What you will do:
Note the line where "2. Compile this" appears in the data below; write it out exactly, along with every line that comes after it to the end.

Dataset entries
====

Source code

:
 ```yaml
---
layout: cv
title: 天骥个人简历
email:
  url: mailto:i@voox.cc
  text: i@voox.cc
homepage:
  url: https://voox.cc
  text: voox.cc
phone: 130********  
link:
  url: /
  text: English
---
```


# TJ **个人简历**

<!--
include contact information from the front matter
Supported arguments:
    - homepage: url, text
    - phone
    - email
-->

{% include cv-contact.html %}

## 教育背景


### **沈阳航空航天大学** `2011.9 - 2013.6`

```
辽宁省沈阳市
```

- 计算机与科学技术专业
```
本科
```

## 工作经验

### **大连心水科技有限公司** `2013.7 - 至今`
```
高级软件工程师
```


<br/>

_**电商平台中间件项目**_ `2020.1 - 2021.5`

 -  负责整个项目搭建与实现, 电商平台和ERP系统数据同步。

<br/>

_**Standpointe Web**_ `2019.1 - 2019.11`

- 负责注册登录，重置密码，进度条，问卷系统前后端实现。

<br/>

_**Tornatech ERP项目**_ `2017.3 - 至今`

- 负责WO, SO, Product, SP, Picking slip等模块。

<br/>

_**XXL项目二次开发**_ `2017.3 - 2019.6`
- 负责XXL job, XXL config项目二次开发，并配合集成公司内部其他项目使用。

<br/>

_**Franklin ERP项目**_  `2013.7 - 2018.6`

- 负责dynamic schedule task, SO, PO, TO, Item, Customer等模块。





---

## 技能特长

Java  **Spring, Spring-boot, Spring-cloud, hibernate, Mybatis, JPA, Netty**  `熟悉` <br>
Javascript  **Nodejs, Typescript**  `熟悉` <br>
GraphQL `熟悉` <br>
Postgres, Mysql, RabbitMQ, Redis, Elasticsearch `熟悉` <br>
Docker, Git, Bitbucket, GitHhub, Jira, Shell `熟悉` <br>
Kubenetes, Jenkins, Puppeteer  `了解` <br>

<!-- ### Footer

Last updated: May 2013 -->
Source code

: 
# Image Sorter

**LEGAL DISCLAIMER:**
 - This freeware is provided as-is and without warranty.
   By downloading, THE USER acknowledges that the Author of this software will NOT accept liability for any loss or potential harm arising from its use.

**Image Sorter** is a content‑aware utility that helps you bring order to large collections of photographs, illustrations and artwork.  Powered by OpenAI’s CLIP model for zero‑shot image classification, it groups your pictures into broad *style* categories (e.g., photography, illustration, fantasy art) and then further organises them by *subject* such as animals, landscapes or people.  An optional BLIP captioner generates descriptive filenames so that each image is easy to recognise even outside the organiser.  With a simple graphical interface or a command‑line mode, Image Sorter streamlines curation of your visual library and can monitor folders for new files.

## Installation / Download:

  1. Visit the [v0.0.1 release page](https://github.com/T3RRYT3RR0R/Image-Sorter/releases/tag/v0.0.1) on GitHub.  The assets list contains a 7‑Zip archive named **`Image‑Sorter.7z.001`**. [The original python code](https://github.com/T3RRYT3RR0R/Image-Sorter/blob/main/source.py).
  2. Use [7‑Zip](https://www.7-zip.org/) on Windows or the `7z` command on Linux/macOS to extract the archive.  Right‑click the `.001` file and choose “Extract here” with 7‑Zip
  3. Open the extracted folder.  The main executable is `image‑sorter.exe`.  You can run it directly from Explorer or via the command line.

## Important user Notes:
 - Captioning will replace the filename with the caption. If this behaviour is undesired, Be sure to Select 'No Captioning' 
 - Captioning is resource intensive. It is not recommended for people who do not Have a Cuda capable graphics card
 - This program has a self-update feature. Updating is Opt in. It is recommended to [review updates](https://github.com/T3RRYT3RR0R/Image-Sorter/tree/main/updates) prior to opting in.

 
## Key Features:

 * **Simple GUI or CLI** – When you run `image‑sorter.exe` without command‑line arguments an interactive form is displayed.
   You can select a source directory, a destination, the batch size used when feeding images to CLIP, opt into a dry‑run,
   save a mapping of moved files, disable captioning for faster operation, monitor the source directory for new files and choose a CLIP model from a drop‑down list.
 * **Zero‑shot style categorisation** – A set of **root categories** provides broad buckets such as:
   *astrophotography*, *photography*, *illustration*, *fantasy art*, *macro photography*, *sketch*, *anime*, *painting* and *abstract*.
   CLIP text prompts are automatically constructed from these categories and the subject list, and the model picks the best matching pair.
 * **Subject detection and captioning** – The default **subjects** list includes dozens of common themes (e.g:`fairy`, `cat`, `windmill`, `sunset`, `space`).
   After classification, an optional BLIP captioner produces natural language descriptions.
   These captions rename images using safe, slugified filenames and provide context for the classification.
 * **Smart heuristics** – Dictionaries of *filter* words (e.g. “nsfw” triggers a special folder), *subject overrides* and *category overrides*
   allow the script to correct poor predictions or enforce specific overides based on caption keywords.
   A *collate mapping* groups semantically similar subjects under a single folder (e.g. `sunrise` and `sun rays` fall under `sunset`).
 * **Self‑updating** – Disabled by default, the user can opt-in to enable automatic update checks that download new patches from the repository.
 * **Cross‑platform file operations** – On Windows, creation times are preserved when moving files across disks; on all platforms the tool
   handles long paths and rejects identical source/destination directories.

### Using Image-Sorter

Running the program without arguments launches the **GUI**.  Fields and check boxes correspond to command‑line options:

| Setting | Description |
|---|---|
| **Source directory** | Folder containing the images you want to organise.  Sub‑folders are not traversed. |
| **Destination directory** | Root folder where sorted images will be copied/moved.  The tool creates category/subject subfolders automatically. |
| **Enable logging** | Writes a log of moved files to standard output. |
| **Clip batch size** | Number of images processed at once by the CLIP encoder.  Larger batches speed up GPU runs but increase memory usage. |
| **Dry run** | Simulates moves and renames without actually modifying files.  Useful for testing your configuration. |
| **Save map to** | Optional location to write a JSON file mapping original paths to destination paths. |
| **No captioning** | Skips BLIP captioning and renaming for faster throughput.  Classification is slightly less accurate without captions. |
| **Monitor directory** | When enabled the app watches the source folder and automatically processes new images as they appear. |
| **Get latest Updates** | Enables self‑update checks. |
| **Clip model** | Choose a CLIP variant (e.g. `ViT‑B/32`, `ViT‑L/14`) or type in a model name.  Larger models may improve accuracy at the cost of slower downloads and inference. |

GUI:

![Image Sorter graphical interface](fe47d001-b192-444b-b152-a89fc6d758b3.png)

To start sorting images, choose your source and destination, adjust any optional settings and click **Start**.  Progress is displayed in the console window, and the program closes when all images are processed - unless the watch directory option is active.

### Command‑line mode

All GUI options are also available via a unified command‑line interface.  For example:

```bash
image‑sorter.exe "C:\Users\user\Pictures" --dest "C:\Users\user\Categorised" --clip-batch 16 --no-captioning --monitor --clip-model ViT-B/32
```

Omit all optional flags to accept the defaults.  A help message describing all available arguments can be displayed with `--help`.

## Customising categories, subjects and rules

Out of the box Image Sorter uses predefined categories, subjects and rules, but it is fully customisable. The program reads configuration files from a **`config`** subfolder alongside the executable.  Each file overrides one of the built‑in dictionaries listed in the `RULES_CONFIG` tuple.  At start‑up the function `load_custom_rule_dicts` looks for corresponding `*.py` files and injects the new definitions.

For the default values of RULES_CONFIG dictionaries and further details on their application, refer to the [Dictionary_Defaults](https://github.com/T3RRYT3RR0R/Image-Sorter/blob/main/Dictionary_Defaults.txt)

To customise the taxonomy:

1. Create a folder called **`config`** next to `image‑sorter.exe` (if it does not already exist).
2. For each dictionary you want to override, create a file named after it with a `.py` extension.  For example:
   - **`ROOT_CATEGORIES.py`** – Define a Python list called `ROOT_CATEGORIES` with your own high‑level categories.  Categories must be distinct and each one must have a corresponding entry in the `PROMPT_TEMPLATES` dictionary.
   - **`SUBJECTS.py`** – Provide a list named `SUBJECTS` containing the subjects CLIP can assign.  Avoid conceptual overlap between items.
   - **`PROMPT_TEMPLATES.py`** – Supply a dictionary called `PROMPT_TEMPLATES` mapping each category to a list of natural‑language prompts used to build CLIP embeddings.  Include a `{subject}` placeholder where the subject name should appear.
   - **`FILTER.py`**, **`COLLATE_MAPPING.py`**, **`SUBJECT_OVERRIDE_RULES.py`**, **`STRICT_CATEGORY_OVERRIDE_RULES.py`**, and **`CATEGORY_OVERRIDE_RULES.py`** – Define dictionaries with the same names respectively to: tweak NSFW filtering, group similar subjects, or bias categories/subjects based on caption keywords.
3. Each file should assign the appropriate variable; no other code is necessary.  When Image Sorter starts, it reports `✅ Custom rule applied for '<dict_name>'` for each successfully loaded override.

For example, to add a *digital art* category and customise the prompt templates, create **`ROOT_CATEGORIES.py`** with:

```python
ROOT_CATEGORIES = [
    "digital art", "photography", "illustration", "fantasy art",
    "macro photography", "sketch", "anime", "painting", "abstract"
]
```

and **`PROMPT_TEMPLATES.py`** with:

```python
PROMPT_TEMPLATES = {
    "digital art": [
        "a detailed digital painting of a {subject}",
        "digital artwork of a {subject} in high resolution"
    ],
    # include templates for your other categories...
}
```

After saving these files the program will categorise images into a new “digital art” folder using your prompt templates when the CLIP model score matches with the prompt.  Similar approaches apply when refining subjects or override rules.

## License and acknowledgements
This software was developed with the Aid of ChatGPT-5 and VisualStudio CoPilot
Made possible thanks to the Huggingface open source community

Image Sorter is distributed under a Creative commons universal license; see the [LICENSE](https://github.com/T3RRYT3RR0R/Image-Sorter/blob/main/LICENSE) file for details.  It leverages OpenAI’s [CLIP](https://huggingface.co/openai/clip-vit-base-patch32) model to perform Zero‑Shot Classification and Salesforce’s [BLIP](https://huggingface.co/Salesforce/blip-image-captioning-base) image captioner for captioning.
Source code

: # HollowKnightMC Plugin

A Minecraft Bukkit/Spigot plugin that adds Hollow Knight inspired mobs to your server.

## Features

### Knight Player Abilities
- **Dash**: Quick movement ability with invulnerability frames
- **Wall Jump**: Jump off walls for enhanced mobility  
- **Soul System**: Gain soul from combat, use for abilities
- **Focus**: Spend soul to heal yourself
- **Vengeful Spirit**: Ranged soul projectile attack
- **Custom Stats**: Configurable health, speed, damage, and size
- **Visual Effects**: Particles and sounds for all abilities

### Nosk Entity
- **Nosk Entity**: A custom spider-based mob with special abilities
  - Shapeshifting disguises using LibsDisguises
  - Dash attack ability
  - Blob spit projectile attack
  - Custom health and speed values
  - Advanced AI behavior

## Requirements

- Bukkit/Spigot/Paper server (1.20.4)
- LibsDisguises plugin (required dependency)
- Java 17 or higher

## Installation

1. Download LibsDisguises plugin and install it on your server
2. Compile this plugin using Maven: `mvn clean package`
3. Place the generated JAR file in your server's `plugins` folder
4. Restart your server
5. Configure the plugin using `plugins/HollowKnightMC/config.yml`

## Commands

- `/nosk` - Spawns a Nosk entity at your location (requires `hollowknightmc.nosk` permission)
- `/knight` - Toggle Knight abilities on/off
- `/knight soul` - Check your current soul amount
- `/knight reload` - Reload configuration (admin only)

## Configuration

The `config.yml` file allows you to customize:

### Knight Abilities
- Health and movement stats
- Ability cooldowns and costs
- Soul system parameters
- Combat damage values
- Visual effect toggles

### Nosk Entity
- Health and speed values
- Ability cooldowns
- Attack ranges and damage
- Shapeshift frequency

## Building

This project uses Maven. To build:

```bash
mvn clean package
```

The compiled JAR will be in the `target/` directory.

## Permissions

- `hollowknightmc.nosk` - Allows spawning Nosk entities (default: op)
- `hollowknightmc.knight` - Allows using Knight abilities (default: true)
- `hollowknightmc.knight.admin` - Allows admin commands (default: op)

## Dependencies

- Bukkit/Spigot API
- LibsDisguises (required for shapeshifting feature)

====

Completed task:
2. Compile this plugin using Maven: `mvn clean package`
3. Place the generated JAR file in your server's `plugins` folder
4. Restart your server
5. Configure the plugin using `plugins/HollowKnightMC/config.yml`

## Commands

- `/nosk` - Spawns a Nosk entity at your location (requires `hollowknightmc.nosk` permission)
- `/knight` - Toggle Knight abilities on/off
- `/knight soul` - Check your current soul amount
- `/knight reload` - Reload configuration (admin only)

## Configuration

The `config.yml` file allows you to customize:

### Knight Abilities
- Health and movement stats
- Ability cooldowns and costs
- Soul system parameters
- Combat damage values
- Visual effect toggles

### Nosk Entity
- Health and speed values
- Ability cooldowns
- Attack ranges and damage
- Shapeshift frequency

## Building

This project uses Maven. To build:

```bash
mvn clean package
```

The compiled JAR will be in the `target/` directory.

## Permissions

- `hollowknightmc.nosk` - Allows spawning Nosk entities (default: op)
- `hollowknightmc.knight` - Allows using Knight abilities (default: true)
- `hollowknightmc.knight.admin` - Allows admin commands (default: op)

## Dependencies

- Bukkit/Spigot API
- LibsDisguises (required for shapeshifting feature)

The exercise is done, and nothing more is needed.